A large number of ceramic sherds (1200) were recovered from the five pits (H1–H5) and three layers (Layers 2–4). They were analyzed and classified in the same manner as the Xindian finds (see above). The finds are largely identifiable as Xindian-type wares, with only 7 potential Qijia-type sherds (from H1, Layers 2 and 3, and the surface), 1 sherd resembling Siwa ceramics, and 5 later-period sherds from the surface survey.

The ceramics are mostly thick-bodied, often coarse, low-fired, and were probably coil-built. This applies to the Xindian-type wares from all contexts. Throughout all layers, over 70% of them have undergone firing in an oxidizing atmosphere, resulting in often mottled combination in the light brown/yellow/orange/red spectrum (Table 7). A slightly higher percentage in reduction-fired grey wares can be observed in the earliest deposit, (i.e., Layer 4), suggesting a possible slight change in firing technology or color preferences. Only very few sherds are black or dark brown in color, but these mostly seem to be the outcome of secondary firing through cooking or other processes rather than intentional production of dark-colored wares (see Appendix II for details).

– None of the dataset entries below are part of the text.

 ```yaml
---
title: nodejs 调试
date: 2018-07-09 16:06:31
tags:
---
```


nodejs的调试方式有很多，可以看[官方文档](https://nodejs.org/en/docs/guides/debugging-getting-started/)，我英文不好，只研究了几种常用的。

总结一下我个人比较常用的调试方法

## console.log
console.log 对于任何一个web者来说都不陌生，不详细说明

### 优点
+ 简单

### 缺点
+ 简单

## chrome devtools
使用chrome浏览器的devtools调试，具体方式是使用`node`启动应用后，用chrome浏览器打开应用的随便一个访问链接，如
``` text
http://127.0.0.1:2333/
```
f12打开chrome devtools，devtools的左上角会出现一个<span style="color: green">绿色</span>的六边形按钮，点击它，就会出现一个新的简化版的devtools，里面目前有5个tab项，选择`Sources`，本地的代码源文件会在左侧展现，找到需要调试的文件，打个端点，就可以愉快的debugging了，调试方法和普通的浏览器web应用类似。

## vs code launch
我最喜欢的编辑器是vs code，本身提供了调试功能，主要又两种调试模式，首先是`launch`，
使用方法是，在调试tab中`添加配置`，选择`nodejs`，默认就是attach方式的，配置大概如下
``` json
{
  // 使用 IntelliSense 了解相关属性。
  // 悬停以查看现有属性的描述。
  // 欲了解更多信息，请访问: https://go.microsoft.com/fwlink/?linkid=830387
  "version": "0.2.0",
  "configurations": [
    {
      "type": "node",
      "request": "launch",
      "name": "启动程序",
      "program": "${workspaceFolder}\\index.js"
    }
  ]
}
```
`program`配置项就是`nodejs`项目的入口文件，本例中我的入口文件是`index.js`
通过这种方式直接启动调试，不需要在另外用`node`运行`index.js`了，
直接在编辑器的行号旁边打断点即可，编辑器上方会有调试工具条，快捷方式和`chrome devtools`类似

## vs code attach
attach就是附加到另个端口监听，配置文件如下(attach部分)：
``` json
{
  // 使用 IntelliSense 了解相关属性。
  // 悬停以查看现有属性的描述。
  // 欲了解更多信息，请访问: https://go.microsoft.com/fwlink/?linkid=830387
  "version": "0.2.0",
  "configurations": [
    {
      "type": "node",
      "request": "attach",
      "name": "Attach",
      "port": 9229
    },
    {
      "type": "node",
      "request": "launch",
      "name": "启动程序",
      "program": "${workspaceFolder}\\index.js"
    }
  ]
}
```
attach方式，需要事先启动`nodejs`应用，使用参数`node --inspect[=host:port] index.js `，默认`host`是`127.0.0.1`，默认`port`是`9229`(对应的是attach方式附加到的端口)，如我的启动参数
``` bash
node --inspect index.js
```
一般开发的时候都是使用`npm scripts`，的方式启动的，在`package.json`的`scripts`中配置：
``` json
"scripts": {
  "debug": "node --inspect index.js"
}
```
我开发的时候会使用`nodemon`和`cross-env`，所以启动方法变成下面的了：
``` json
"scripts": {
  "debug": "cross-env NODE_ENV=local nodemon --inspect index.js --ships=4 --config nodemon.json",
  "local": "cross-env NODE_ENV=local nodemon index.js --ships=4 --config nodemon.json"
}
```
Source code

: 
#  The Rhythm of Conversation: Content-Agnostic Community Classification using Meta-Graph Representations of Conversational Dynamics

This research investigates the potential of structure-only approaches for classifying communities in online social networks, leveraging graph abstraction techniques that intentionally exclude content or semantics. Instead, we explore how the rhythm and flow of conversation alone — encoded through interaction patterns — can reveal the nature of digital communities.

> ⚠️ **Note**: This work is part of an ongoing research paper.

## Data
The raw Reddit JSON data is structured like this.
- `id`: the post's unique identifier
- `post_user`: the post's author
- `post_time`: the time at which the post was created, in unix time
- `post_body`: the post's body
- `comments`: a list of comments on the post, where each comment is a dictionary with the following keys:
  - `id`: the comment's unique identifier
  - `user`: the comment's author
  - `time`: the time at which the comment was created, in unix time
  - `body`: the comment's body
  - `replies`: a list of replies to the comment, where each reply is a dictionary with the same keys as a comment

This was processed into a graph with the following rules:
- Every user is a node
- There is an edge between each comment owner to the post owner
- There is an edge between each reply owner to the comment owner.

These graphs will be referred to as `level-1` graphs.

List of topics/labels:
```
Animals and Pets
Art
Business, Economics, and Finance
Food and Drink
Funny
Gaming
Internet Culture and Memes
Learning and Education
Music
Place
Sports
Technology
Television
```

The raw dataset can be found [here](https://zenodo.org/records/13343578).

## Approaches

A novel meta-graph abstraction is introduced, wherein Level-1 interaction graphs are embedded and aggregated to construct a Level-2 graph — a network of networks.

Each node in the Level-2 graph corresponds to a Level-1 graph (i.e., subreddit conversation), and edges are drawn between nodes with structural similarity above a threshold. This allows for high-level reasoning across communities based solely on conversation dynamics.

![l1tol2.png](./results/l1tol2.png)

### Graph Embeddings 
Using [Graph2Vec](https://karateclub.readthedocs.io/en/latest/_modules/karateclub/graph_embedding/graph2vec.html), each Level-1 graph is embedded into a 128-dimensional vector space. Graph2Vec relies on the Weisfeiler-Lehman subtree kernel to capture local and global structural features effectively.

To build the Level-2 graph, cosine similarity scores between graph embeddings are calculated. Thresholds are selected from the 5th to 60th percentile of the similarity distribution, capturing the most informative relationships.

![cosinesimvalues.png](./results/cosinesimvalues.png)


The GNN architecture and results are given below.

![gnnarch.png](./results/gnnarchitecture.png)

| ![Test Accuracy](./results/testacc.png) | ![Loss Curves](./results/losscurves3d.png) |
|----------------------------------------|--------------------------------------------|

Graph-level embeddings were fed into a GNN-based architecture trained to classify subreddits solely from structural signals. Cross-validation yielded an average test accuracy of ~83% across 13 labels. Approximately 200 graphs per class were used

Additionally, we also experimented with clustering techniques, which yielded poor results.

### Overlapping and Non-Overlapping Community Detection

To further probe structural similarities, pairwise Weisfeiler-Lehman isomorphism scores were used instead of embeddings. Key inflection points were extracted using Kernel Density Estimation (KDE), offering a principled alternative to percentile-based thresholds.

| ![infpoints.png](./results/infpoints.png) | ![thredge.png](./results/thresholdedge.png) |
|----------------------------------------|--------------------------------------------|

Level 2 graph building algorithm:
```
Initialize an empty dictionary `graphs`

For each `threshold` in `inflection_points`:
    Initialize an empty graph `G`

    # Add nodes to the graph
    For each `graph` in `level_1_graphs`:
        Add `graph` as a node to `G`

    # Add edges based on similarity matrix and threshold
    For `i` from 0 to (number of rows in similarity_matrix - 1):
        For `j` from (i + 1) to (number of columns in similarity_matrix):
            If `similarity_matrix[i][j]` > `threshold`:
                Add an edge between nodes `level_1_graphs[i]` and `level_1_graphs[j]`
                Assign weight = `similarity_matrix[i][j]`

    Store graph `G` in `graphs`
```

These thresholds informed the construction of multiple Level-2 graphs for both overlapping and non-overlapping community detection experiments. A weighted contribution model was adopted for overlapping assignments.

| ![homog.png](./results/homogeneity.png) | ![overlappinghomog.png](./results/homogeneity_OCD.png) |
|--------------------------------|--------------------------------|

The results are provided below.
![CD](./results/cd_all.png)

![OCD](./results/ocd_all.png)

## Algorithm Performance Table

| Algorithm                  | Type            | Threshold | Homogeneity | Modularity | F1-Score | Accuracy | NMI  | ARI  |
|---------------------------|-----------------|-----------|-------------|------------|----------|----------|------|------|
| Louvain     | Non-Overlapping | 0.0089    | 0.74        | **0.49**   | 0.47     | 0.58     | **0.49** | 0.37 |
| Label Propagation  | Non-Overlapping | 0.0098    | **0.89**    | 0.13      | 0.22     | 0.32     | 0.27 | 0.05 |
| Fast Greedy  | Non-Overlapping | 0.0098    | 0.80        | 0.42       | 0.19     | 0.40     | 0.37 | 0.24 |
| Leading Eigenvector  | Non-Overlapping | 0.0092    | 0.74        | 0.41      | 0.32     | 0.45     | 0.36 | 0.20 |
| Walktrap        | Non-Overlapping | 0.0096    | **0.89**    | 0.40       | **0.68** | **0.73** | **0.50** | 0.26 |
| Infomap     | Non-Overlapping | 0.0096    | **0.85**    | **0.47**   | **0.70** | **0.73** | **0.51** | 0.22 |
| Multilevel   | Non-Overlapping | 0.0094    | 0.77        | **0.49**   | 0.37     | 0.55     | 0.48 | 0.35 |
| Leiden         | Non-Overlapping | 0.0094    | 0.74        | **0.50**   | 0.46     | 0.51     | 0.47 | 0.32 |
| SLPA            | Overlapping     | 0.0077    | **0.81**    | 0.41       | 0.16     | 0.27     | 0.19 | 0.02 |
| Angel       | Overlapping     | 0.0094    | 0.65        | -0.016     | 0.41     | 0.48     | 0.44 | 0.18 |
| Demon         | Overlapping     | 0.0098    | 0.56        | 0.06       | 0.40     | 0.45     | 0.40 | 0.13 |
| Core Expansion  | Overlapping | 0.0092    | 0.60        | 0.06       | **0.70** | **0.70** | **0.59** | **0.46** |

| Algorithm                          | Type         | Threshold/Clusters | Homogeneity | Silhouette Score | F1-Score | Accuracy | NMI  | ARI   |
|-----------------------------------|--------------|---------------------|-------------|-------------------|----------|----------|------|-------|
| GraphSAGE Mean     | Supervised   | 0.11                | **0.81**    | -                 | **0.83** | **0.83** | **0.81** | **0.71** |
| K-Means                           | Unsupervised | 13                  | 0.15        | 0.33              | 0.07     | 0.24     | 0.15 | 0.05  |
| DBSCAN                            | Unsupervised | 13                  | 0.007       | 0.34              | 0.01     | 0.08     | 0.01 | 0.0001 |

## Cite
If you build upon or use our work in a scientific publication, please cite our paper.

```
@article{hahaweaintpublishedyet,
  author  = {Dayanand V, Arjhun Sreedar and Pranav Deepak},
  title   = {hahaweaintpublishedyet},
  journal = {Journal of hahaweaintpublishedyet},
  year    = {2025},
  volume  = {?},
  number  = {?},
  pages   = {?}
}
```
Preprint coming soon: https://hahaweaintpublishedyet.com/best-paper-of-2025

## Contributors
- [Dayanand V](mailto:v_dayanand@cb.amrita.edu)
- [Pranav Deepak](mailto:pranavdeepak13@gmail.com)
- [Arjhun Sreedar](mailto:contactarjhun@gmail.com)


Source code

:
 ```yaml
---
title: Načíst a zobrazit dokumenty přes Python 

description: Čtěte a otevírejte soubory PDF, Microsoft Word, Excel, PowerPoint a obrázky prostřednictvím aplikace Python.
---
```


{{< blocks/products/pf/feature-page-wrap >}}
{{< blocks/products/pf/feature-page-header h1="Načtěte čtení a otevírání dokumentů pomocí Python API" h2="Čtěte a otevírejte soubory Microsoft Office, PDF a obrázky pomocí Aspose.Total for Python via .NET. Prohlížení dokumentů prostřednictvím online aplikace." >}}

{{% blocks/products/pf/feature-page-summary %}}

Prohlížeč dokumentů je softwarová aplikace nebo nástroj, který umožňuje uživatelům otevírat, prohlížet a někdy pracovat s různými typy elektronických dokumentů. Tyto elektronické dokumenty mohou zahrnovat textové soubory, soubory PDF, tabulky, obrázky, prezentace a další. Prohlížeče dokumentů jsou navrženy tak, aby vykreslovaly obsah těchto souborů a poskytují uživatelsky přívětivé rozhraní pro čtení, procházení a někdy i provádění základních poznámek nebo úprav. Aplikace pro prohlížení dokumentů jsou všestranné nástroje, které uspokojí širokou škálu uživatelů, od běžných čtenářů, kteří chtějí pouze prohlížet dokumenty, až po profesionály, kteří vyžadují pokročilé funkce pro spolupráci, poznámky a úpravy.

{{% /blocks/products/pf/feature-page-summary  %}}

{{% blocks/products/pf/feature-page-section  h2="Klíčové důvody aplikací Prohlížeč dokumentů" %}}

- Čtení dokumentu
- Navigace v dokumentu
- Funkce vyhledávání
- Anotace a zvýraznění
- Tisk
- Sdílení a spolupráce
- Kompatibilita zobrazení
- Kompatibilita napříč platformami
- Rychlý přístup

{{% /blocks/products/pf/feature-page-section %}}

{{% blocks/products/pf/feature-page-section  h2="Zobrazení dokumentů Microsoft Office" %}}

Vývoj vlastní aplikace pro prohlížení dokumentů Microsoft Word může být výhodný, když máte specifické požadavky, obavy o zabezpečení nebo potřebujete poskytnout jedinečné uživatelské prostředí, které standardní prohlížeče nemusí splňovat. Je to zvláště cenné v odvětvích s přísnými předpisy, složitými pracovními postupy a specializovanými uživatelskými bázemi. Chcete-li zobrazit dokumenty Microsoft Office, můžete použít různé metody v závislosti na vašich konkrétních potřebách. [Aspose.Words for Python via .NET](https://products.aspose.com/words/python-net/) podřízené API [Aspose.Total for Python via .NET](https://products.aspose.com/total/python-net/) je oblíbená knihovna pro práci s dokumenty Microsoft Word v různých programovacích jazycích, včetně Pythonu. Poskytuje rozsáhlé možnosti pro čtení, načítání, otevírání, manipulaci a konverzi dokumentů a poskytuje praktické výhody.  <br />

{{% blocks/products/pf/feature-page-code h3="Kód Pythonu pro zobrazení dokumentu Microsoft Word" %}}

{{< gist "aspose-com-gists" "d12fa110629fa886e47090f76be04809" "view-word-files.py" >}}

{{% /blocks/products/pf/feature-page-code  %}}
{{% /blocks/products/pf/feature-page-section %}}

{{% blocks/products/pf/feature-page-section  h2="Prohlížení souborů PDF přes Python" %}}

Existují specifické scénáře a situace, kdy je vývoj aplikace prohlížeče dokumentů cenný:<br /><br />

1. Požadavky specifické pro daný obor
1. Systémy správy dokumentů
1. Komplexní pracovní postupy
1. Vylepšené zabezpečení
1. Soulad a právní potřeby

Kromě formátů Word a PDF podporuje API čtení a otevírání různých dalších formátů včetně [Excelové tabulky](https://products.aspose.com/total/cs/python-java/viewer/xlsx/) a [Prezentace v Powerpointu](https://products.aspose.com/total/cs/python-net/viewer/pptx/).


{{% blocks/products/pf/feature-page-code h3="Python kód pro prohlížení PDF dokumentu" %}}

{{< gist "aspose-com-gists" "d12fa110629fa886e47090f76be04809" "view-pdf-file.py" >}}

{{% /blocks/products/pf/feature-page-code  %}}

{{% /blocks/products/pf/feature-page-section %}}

Table 7 Ware type counts and percentages at Huizuiwa by excavation layer/feature

In terms of ware quality, fine wares occur in relatively low percentages throughout all layers with higher numbers in the earlier layers and features (up to 25%) and lower in the later layers and features (as low as 12.5%). The remaining material has high percentages of sand-sized and larger inclusions, but lower percentages of material with coarse sand inclusions than would be expected (Table 8). The wares may be coarser than the macroscopic differentiation between fine medium and coarse sand would suggest, simply because the assessment of actual coarseness (i.e., amount and size of above silt-sized inclusions) would require microscopic analysis.

Table 8 Decoration and surface treatment type counts and percentages at Huizuiwa by excavation layer/feature

The majority of ceramics seem to have received some form of treatment and often a combination of different forms of decoration (Table 8). Most common are slip, black paint, and fine cord marks, which can appear combined or independently. Less frequent are brown, red, or white pigments, coarse or medium cordmarks, appliqué bands, incisions, line marks, or various impressed patterns. Polish has been reported in a few cases but is notoriously difficult to identify macroscopically.

Most common decoration motifs are broad horizontal painted black bands applied to the upper part of the vessel with thin wavy or zigzag bands in between and vertical wavy or zigzag bands on the two opposite sides of the lower part of the vessel body. These decorations were mostly applied to flat-bottomed double-handled jars. Other identifiable vessel forms include flat-bottomed jars of sometimes very large and sometimes small dimensions (judged by the degree of curvature of the vessel bodies) that may carry one or two band handles with or without appliqué or painted decoration on the handles or vessel body. Another identifiable vessel type are tripods (16 examples identified) of grey or red color covered in fine or coarser cordmarks and sometimes carrying appliqué bands but never slip or paint (see Supplemental Files, Appendix II for details). The ceramic repertoire thus closely resembles that of Yijiachuan and related sites as well as the Xindian-type wares found at the Xindian type site with no clear differences between the various layers and features excavated at Huizuiwa itself (Fig. 12).

Fig. 12
figure 12

Decorated ceramics from pit H4 (Color figure online)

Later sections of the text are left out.